LnS GALLERY presents the recent work of Miami-based artist Jennifer Basile in an inspiring solo show, The Power of Print: Iconic Images of the American Landscape. The exhibition is accompanied by a catalog featuring an introduction by renowned gallerist Bernice Steinbaum, and an essay by Marina Wecksler, a Venezuelan-born, Miami-based architect, museologist, curator, editor, and publisher specialized in modern and contemporary art.

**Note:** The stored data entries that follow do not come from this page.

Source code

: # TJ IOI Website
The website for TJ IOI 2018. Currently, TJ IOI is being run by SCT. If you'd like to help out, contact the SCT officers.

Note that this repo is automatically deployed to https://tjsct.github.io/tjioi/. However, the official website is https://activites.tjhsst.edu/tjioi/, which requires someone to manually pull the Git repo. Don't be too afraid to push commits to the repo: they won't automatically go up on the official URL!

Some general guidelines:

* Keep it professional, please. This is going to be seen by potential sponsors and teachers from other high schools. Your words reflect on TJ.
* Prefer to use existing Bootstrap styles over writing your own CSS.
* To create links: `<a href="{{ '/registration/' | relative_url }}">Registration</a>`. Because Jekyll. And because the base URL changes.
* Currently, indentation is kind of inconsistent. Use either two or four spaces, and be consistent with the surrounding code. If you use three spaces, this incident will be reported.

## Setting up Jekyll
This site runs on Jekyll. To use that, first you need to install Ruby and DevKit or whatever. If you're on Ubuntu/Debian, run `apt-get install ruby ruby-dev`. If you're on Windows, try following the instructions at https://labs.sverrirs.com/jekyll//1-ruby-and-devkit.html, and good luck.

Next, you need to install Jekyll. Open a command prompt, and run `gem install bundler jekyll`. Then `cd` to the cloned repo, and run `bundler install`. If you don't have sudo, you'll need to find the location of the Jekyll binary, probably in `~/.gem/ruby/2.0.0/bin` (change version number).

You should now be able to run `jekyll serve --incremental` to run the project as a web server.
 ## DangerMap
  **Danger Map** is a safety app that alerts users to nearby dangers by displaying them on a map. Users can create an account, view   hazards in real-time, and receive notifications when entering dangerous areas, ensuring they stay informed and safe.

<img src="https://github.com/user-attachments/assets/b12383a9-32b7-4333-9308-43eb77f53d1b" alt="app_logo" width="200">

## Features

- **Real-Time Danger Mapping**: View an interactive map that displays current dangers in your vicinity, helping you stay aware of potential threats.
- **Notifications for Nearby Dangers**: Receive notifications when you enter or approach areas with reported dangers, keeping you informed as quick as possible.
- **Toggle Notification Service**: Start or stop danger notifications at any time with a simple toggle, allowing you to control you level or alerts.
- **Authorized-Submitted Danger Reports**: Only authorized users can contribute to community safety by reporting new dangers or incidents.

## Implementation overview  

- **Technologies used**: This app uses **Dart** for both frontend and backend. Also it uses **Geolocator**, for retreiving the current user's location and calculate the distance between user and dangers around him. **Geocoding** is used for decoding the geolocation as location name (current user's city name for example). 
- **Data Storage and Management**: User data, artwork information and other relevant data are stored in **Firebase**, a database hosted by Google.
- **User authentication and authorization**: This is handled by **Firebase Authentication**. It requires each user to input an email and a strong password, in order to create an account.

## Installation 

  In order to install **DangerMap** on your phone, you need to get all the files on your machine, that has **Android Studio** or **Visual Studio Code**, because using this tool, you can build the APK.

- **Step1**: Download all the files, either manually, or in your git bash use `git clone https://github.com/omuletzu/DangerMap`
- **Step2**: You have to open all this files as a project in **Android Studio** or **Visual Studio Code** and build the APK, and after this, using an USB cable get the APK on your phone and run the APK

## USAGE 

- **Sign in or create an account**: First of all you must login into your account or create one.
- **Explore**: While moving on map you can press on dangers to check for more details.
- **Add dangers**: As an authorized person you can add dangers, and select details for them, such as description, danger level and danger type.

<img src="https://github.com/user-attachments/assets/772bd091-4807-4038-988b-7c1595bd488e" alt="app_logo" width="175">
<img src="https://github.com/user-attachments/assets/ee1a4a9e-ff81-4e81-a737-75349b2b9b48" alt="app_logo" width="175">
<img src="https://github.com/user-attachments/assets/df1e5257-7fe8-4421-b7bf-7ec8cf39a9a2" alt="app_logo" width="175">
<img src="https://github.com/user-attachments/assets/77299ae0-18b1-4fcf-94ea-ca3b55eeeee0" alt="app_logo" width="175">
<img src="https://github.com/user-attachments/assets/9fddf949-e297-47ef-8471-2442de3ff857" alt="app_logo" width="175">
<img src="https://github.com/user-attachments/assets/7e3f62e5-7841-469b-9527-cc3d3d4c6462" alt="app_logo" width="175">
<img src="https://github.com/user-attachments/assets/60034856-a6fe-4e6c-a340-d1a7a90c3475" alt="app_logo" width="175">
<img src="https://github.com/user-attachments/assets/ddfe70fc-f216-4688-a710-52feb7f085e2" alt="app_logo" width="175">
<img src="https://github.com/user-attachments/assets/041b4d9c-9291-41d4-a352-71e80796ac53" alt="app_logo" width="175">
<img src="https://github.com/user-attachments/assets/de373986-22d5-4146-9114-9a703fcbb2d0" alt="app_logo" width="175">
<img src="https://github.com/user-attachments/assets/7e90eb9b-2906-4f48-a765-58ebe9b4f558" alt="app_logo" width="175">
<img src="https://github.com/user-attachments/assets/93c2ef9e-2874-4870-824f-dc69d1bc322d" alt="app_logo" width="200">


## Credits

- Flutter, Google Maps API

Jennifer Basile received her Bachelor of Fine Arts from the University of Miami and a Masters of Fine Arts in printmaking from Southern Illinois University Edwardsville. She is currently a Professor of Studio Art at Miami-Dade College. She has presented numerous exhibitions and received residencies and awards across the country, including from the Vermont Studio Center, Kala Art Institute and Jentel Foundation. Basile currently lives in Miami, enjoys all the activities and outdoor sports that the tropical weather allows, and travels frequently to national parks where she works and delights in nature.

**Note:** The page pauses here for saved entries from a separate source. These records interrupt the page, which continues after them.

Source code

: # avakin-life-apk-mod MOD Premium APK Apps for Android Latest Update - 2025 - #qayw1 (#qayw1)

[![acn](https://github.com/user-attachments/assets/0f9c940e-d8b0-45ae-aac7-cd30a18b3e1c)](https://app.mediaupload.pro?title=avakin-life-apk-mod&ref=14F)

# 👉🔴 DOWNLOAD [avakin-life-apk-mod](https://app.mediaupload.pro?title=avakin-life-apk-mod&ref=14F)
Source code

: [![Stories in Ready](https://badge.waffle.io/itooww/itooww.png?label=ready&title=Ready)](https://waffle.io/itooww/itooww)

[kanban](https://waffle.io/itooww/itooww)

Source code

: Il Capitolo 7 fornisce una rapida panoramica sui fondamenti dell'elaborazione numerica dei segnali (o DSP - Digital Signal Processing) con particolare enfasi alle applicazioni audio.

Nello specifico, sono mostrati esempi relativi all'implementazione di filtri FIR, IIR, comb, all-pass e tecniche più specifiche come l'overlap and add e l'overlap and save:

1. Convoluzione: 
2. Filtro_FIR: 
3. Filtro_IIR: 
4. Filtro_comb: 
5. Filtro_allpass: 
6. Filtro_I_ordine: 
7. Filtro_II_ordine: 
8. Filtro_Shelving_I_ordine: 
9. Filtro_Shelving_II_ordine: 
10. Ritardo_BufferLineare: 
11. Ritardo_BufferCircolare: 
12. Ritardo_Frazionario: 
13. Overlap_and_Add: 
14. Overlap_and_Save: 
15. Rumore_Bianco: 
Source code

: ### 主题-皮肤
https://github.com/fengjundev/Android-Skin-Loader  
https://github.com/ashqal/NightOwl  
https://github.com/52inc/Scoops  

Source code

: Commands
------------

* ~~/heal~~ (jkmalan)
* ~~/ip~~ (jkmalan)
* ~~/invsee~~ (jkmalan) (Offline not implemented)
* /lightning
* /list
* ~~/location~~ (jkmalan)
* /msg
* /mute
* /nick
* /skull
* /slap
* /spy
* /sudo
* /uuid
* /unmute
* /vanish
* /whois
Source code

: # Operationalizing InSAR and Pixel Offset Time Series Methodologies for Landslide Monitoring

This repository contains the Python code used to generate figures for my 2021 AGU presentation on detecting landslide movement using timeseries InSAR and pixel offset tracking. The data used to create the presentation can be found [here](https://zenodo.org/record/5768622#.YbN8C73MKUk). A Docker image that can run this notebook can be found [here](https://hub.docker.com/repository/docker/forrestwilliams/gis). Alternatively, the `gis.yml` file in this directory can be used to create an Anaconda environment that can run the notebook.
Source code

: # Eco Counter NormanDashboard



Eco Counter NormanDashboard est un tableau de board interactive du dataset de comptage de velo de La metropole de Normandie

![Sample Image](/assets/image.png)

Through different techniques – relief woodcut prints, color reduction woodcut prints, intaglio prints, ballpoint pen drawings and an installation – the artist presents us with diverse approaches to the landscapes that seduced her in her last trips through our beautiful country: “On my journeys, I stop at national and state parks, hike, learn about the location, and collect my subject matter. I enjoy creating traditionally-based artworks on a grand scale that envelop the viewer. The difficult, manual labor of relief printing by hand brings me great satisfaction. It is a true challenge, working on a grand scale to create one registered image.”

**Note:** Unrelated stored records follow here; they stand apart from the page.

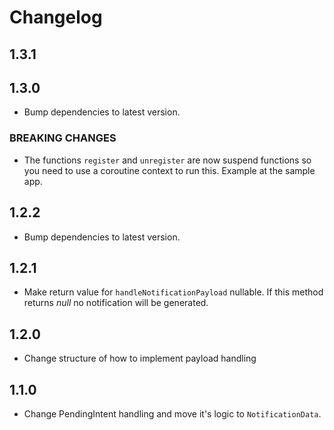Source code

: 
# Changelog

## 1.3.1



## 1.3.0

* Bump dependencies to latest version.

### BREAKING CHANGES

* The functions `register` and `unregister` are now suspend functions so you need to use a coroutine context to run this. Example at the sample app.


## 1.2.2

* Bump dependencies to latest version.


## 1.2.1

* Make return value for `handleNotificationPayload` nullable. If this method returns _null_ no notification will be generated.


## 1.2.0

* Change structure of how to implement payload handling


## 1.1.0

* Change PendingIntent handling and move it's logic to `NotificationData`.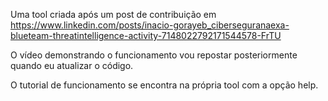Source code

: Uma tool criada após um post de contribuição em https://www.linkedin.com/posts/inacio-gorayeb_ciberseguranaexa-blueteam-threatintelligence-activity-7148022792171544578-FrTU

O vídeo demonstrando o funcionamento vou repostar posteriormente quando eu atualizar o código.

O tutorial de funcionamento se encontra na própria tool com a opção help.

In addition to its aesthetic and visual value, the artist imbues her work with ecological meaning: “Climate change is playing an immense role in our surroundings and is changing the shape of our landscape. My message is simple: to capture the environment in all of its pure and natural beauty, before it is permanently changed. My goal is to create works that allow viewers to escape [the bustle of the city], while inspiring them to preserve their precious natural surroundings.”

In the exhibition catalog’s accompanying essay, Marina Wecksler writes of Basile’s work: “Beyond the need to recreate the landscape, Basile synthesizes it to reproduce it graphically. She eliminates the superfluous – colors and nuances – by eliminating tones and reflections and staying with a single stroke of a single color. She keeps the essential, the iconic, what can be printed with a single black ink. It is an abstraction process, although the result remains figurative… Even when the landscape is urban rather than natural, she manages to capture and reproduce its essence. Here also, be it a set of buildings seen from a window, or a bridge seen in the distance between the clouds, the created space invites the viewer to flights of imagination… What is captivating about her work, beyond the mastery with which she produces impressions that look like drawings, is its profound depth. One enters visually, and the imagination completes what is not seen. It transmits the peace and the majesty of the place, freeing it of all stridency.”